Date of Report (Date of earliest event reported)     April 6, 2012
 
     
 
Tootie Pie Company, Inc.
 
 
(Exact name of registrant as specified in its charter)
 

         
NV
 
333-135702
 
72-1602919
(State or other jurisdiction of incorporation or organization)
 
(Commission File Number)
 
(IRS Employer Identification No.)

     
 
129 Industrial Drive, Boerne, TX  78006
 
 
(Address of principal executive offices)(Zip Code)
 

     
 
(210) 737-6600
 
 
(Registrant’s telephone number, including area code)
 

     
 
Not applicable.
 
 
(Former name or former address, if changed since last report)
 

 
Check the appropriate box below if the Form 8-K filing is intended to simultaneously satisfy the filing obligation of the registrant under any of the following provisions (see General Instruction A.2. below):

o  Written communications pursuant to Rule 425 under the Securities Act (17 CFR 230.425)

o  Soliciting material pursuant to Rule 14a-12 under the Exchange Act (17 CFR 240.14a-12)

o  Pre-commencement communications pursuant to Rule 14d-2(b) under the Exchange Act (17 CFR 240.14d-2(b))

o  Pre-commencement communications pursuant to Rule 13e-4(c) under the Exchange Act (17 CFR 240.13e-4(c))
 
 



 
 
 

 
Item 1.01                      Entry into a Material Definitive Agreement.
Item 3.02                      Unregistered Sales of Equity Securities.

Securities Purchase Agreement between the Company and TCA Global Credit Master Fund, LP, executed April 6, 2012
 
Tootie Pie Company, Inc. (the "Company") executed a securities purchase agreement with TCA Global Credit Master Fund, LP, a Cayman Islands limited partnership (“TCA”), on April 6, 2012, whereby TCA committed to purchase up to $1,000,000 of senior secured redeemable debentures of the Company (the “Agreement”). The Agreement provides for the purchase and sale of debentures and extension of the total loan amount in separate closings. TCA funded an amount of $350,000 for the first closing, and TCA will fund up to an additional $650,000 at a later date or dates, subject to certain terms and conditions. The loan is secured by all of the assets and properties of the Company pursuant to a security agreement executed April 6, 2012 (the “Security Agreement”). The net proceeds available to the Company, after deducting the transaction advisory fee payable by the Company to TCA and other associated closing costs and expenses, will be approximately $323,650.

On April 6, 2012, the Company issued a $350,000 senior secured redeemable debenture to TCA (the “Debenture”). The Debenture is due and payable on April 9, 2013 (the “Maturity Date”), together with interest on the outstanding principal balance of the Debenture at a rate of 11% per annum.
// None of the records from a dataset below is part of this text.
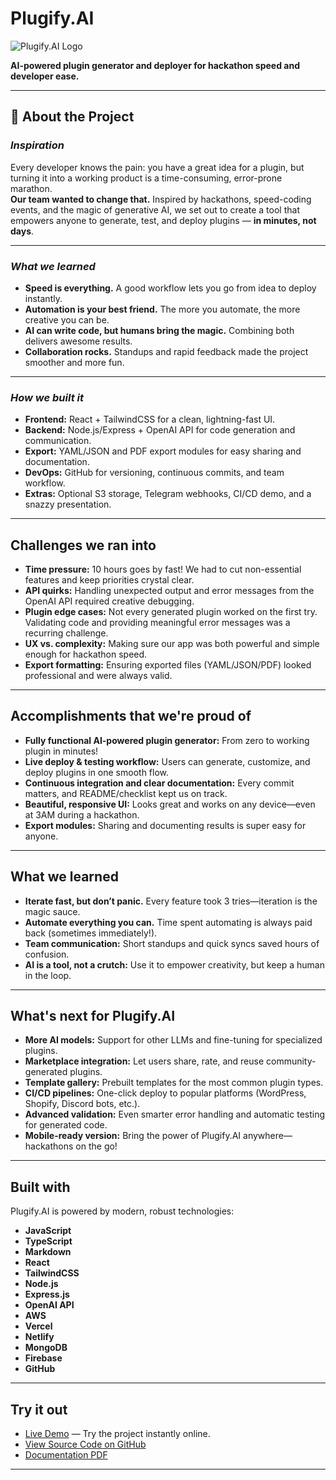 # Plugify.AI

![Plugify.AI Logo](https://github.com/user-attachments/assets/c685c6ea-ae85-4225-a1ff-6c2b5594eb05)

**AI-powered plugin generator and deployer for hackathon speed and developer ease.**

---

## 🚀 About the Project

### _Inspiration_

Every developer knows the pain: you have a great idea for a plugin, but turning it into a working product is a time-consuming, error-prone marathon.  
**Our team wanted to change that.** Inspired by hackathons, speed-coding events, and the magic of generative AI, we set out to create a tool that empowers anyone to generate, test, and deploy plugins — **in minutes, not days**.

---

### _What we learned_

- **Speed is everything.** A good workflow lets you go from idea to deploy instantly.
- **Automation is your best friend.** The more you automate, the more creative you can be.
- **AI can write code, but humans bring the magic.** Combining both delivers awesome results.
- **Collaboration rocks.** Standups and rapid feedback made the project smoother and more fun.

---

### _How we built it_

- **Frontend:** React + TailwindCSS for a clean, lightning-fast UI.
- **Backend:** Node.js/Express + OpenAI API for code generation and communication.
- **Export:** YAML/JSON and PDF export modules for easy sharing and documentation.
- **DevOps:** GitHub for versioning, continuous commits, and team workflow.
- **Extras:** Optional S3 storage, Telegram webhooks, CI/CD demo, and a snazzy presentation.

---

## Challenges we ran into

- **Time pressure:** 10 hours goes by fast! We had to cut non-essential features and keep priorities crystal clear.
- **API quirks:** Handling unexpected output and error messages from the OpenAI API required creative debugging.
- **Plugin edge cases:** Not every generated plugin worked on the first try. Validating code and providing meaningful error messages was a recurring challenge.
- **UX vs. complexity:** Making sure our app was both powerful and simple enough for hackathon speed.
- **Export formatting:** Ensuring exported files (YAML/JSON/PDF) looked professional and were always valid.

---

## Accomplishments that we're proud of

- **Fully functional AI-powered plugin generator:** From zero to working plugin in minutes!
- **Live deploy & testing workflow:** Users can generate, customize, and deploy plugins in one smooth flow.
- **Continuous integration and clear documentation:** Every commit matters, and README/checklist kept us on track.
- **Beautiful, responsive UI:** Looks great and works on any device—even at 3AM during a hackathon.
- **Export modules:** Sharing and documenting results is super easy for anyone.

---

## What we learned

- **Iterate fast, but don’t panic.** Every feature took 3 tries—iteration is the magic sauce.
- **Automate everything you can.** Time spent automating is always paid back (sometimes immediately!).
- **Team communication:** Short standups and quick syncs saved hours of confusion.
- **AI is a tool, not a crutch:** Use it to empower creativity, but keep a human in the loop.

---

## What's next for Plugify.AI

- **More AI models:** Support for other LLMs and fine-tuning for specialized plugins.
- **Marketplace integration:** Let users share, rate, and reuse community-generated plugins.
- **Template gallery:** Prebuilt templates for the most common plugin types.
- **CI/CD pipelines:** One-click deploy to popular platforms (WordPress, Shopify, Discord bots, etc.).
- **Advanced validation:** Even smarter error handling and automatic testing for generated code.
- **Mobile-ready version:** Bring the power of Plugify.AI anywhere—hackathons on the go!

---

## Built with

Plugify.AI is powered by modern, robust technologies:

- **JavaScript**
- **TypeScript**
- **Markdown**
- **React**
- **TailwindCSS**
- **Node.js**
- **Express.js**
- **OpenAI API**
- **AWS**
- **Vercel**
- **Netlify**
- **MongoDB**
- **Firebase**
- **GitHub**

---

## Try it out

- [Live Demo](https://plugify-ai-demo.vercel.app) — Try the project instantly online.
- [View Source Code on GitHub](https://github.com/youh4ck3dme/plugify-ai)
- [Documentation PDF](https://plugify-ai-demo.vercel.app/docs/PlugifyAI_Doc.pdf)

---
The Debenture may be prepaid by the Company at any time prior to the Maturity Date with three business days advance written notice to TCA. On or before the Maturity Date, when the Company redeems the Debenture, the Company will be required to pay a redemption premium equal to the then outstanding principal amount due under the Debenture multiplied by four percent (4%), in addition to the principal amount being redeemed, all accrued interest as of the redemption date, and all costs, fees, and charges due and payable. Upon the occurrence of an event of default under the Debenture, the interest rate on the Debenture shall increase and immediately accrue at the maximum interest rate permitted by applicable law, and TCA would be entitled, in its sole direction, to acceleration of full repayment of the debt plus all accrued interest and redemption premiums due under the Debenture.

The Company has agreed to make monthly payments of principal ($29,166.67), interest, and the corresponding amount of redemption premium ($1,750.00) to TCA, beginning on May 1, 2012. The Debenture is secured by all of the assets and properties of the Company pursuant to the Security Agreement.

The Company agreed to pay a transaction advisory fee to TCA equal to three percent (3%) of the amount of the Debenture purchased by TCA at the first closing, or approximately $10,500. The Company also agreed to reimburse TCA for due diligence fees and legal fees, for an aggregate of $20,000.

The Company intends to use the funds from the Debenture for general working capital purposes.

The Company may request that TCA purchase additional debentures under the Agreement at any time prior to the Maturity Date of the Debenture. In the event of any additional closings, the Company shall pay to TCA a transaction advisory fee equal to two percent (2%) of the amount of the debentures purchased by TCA at any such additional closings, which fee shall be due and payable upon such additional closing and withheld from the gross purchase price paid by TCA for the debentures at such additional closing.

Common Stock Issuance pursuant to the Securities Purchase Agreement between the Company and TCA Global Credit Master Fund, LP, executed April 6, 2012

In connection with the sale of the Debenture and as both inducement for their purchase by TCA and compensation for corporate advisory and investment banking services provided by TCA to the Company prior to April 6, 2012, the Company shall issue to TCA shares of its common stock valued at $60,000 (the “Shares”).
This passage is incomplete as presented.